Tuvo un orgasmo en silencio; se estremeció bajo la manta, el cabello le cubría la cara, semiinconsciente de que no estaba desnuda, de que no había nadie que la tocara, que pudiera producirle semejante placer. Sin embargo, seguía y seguía, mientras el corazón se detenía, la sangre fluía a su rostro y los espasmos se deslizaban de sus muslos a las pantorrillas.
Rowan, si esto no cesa te morirás. Su mano acarició su mejilla. Él le besó los párpados. «Te amo…»
Abrió los ojos de repente. Durante un momento no supo dónde estaba. Luego vio la cabina. El pequeño antifaz se había deslizado de sus ojos y todo a su alrededor parecía de un pálido gris luminoso, envuelto por el sonido de los motores. Los espasmos todavía le recorrían el cuerpo. Se reclinó sobre el mullido asiento del avión y se entregó a maravillosas y suaves sacudidas eléctricas, mientras sus ojos recorrían indolentes el techo del aparato; se esforzaba por mantenerlos abiertos, por despertarse.

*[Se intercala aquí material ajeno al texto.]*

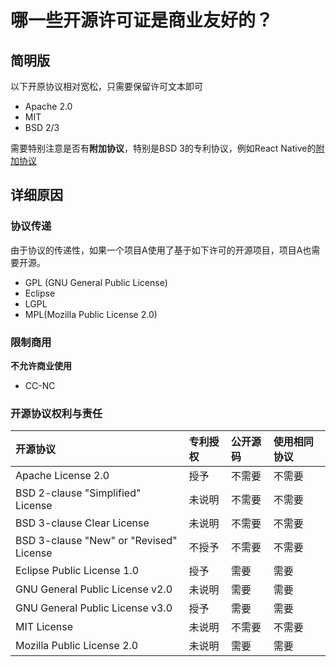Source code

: # 哪一些开源许可证是商业友好的？

## 简明版

以下开原协议相对宽松，只需要保留许可文本即可

* Apache 2.0
* MIT
* BSD 2/3

需要特别注意是否有**附加协议**，特别是BSD 3的专利协议，例如React Native的[附加协议](https://github.com/facebook/react-native/blob/master/PATENTS)

## 详细原因

### 协议传递

由于协议的传递性，如果一个项目A使用了基于如下许可的开源项目，项目A也需要开源。

* GPL (GNU General Public License)
* Eclipse
* LGPL
* MPL(Mozilla  Public License 2.0)

### 限制商用

**不允许商业使用**

* CC-NC

### 开源协议权利与责任

| 开源协议                                 | 专利授权 | 公开源码 | 使用相同协议 |
|:-----------------------------------------|:---------|:---------|:-------------|
| Apache  License 2.0                      | 授予     | 不需要   | 不需要       |
| BSD 2-clause  "Simplified" License       | 未说明   | 不需要   | 不需要       |
| BSD 3-clause  Clear License              | 未说明   | 不需要   | 不需要       |
| BSD 3-clause  "New" or "Revised" License | 不授予   | 不需要   | 不需要       |
| Eclipse  Public License 1.0              | 授予     | 需要     | 需要         |
| GNU General  Public License v2.0         | 未说明   | 需要     | 需要         |
| GNU General  Public License v3.0         | 授予     | 需要     | 需要         |
| MIT License                              | 未说明   | 不需要   | 不需要       |
| Mozilla  Public License 2.0              | 未说明   | 需要     | 需要         |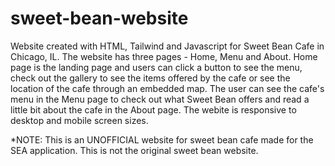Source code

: # sweet-bean-website

Website created with HTML, Tailwind and Javascript for Sweet Bean Cafe in Chicago, IL. The website has three pages - Home, Menu and About. Home page is the landing page and users can click a button to see the menu, check out the gallery to see the items offered by the cafe or see the location of the cafe through an embedded map. The user can see the cafe's menu in the Menu page to check out what Sweet Bean offers and read a little bit about the cafe in the About page. The webite is responsive to desktop and mobile screen sizes.  

*NOTE: This is an UNOFFICIAL website for sweet bean cafe made for the SEA application. This is not the original sweet bean website.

Dios, ¿qué aspecto tendría después de esta pequeña orgía? Ruborizada.
Se incorporó lentamente y se echó el cabello hacia atrás con las dos manos. Trató de invocar otra vez el sueño, no en busca de sensualidad, sino de información. Intentó viajar al centro del sueño, para saber con quién había estado. Michael no era, no. Ésa era la peor parte.
«Dios mío —pensó—, le he sido infiel con nadie. Qué extraño». Se apretó las mejillas contra las manos. Le ardían. Todavía sentía el suave y vibrante placer, que se debilitaba.
—¿Cuánto falta para que aterricemos en Nueva Orleans? —preguntó a la azafata que pasaba junto a ella.
—Treinta minutos. Abróchese el cinturón, por favor.
Rowan se recostó sobre su asiento, buscó a tientas el cinturón y se abandonó plácidamente. ¿Cómo podía provocar algo así un sueño? ¿Cómo podía llegar tan lejos?
—¿Desea beber algo antes de que aterricemos?
—No, sólo café. —Cerró los ojos. ¿Quién era el amante de su sueño? Ningún rostro, ningún nombre. Sólo la sensación que era alguien más frágil que Michael, casi etéreo, o por lo menos ésa era la palabra que se le ocurría. Sin embargo, aquel hombre había hablado, estaba segura, pero todo, excepto el recuerdo del placer, se había borrado de su memoria.
En el momento en que se sentó para tomarse el café se dio cuenta de que tenía una ligera irritación entre las piernas. Seguramente efecto de las violentas contracciones. Gracias a Dios no había nadie cerca, ni junto a ella ni al otro lado del pasillo. Sin duda, si no hubiera estado oculta bajo la manta, no habría llegado tan lejos. Es decir, si hubiera podido elegir, se habría obligado a despertar.
Tomó lentamente un trago de café y levantó la cortina blanca de plástico.
Se veía una marisma verde bajo el profundo sol de la tarde, y la serpentina marrón del río rodeaba con sus curvas la lejana ciudad. Sintió una súbita alegría. Ya casi había llegado. El ruido de los motores se hizo más fuerte con el descenso.
No quería seguir pensando en el sueño. Honestamente, deseaba no haberlo tenido. En realidad, de pronto le resultaba muy desagradable y se sentía sucia, cansada, enfadada. Hasta le daba un poco de asco. Quería pensar en su madre y en el encuentro con Michael.
—¿Dónde estás, Michael? —murmuró, mientras se echaba nuevamente hacia atrás y cerraba los ojos.